你家的窗外,斜角50米的右前方,有4株玉兰树。每年,你就这样看着她们出戏,退场。这时,大片大片花瓣重重掉下来,像谢顶的男人。过不了多久,雨又要下了。这是一个忧郁的日子,适合穿雨衣、雨鞋出门。

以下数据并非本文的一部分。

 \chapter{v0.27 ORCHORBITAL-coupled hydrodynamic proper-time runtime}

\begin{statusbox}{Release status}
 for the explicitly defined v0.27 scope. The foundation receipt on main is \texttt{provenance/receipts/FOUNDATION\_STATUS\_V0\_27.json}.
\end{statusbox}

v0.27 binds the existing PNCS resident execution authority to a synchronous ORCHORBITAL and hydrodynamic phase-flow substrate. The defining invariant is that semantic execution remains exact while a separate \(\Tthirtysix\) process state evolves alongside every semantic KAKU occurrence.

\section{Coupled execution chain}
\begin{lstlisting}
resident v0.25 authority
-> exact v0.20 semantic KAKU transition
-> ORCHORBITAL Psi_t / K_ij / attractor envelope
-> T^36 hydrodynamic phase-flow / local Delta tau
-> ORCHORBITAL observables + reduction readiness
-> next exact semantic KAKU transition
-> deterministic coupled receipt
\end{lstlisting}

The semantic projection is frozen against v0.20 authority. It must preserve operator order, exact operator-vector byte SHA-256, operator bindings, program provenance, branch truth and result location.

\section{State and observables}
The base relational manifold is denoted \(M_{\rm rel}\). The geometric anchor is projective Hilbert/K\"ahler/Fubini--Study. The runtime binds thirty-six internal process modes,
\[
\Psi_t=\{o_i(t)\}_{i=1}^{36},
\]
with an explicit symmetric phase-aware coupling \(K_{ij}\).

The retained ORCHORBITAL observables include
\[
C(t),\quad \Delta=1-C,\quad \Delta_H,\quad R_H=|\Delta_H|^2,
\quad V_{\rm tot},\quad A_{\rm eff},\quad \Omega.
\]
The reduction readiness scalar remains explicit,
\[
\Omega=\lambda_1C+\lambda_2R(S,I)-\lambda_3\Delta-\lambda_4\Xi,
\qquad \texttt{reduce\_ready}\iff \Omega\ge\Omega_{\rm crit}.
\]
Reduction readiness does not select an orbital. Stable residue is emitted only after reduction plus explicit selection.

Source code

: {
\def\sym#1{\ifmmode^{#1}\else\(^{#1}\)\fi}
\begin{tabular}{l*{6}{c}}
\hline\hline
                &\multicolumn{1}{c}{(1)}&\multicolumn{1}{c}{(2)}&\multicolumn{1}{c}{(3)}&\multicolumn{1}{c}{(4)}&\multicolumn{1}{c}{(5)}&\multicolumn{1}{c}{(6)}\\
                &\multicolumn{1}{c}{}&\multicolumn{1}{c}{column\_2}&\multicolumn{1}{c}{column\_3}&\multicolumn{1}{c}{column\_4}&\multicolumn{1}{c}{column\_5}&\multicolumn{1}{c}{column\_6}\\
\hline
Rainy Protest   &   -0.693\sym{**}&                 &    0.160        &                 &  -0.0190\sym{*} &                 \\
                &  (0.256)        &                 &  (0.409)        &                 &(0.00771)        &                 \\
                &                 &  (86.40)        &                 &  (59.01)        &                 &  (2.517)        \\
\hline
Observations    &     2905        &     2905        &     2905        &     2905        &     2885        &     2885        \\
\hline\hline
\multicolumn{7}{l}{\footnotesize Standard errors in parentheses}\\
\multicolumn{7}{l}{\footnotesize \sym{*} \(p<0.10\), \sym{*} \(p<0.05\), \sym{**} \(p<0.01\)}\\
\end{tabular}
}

父亲依旧在厨房里忙忙碌碌做早餐。不到6点,他起床煮鸡蛋、熬粥、洗新鲜的蔬菜。自从知道你想早餐吃青菜,只要你在家的日子,他一定会准备一大份的水煮青菜。儿子旁边的位置,永远是牛奶、香肠和麦片。
“爸爸,我今天要做个小手术,良性肿瘤。”
“啊!”父亲略微有点惊讶。
“小手术,上午就好了,只是要麻烦你下午带孩子坐地铁去上课。”
“这没事。你自己注意好身体。”
“嗯。”
接下来,你默默地吃早餐,父亲也不再多问。儿子坐在旁边,没心没肺地要甜甜圈,绕到你身后偷拿你的手机。
丈夫还在床上熟睡。
你看看客厅的钟,距离8点还有1个小时。
你和儿子在一起检查了周末的作业,学校很多活儿要一个个干完:古代体育小报、古代货币历史小报、造纸小报。还好,你还有点手艺活儿。你告诉自己,不要陷入任何情绪化和无意义的抱怨和自恋,你要像女战士,出门干活,收工回家。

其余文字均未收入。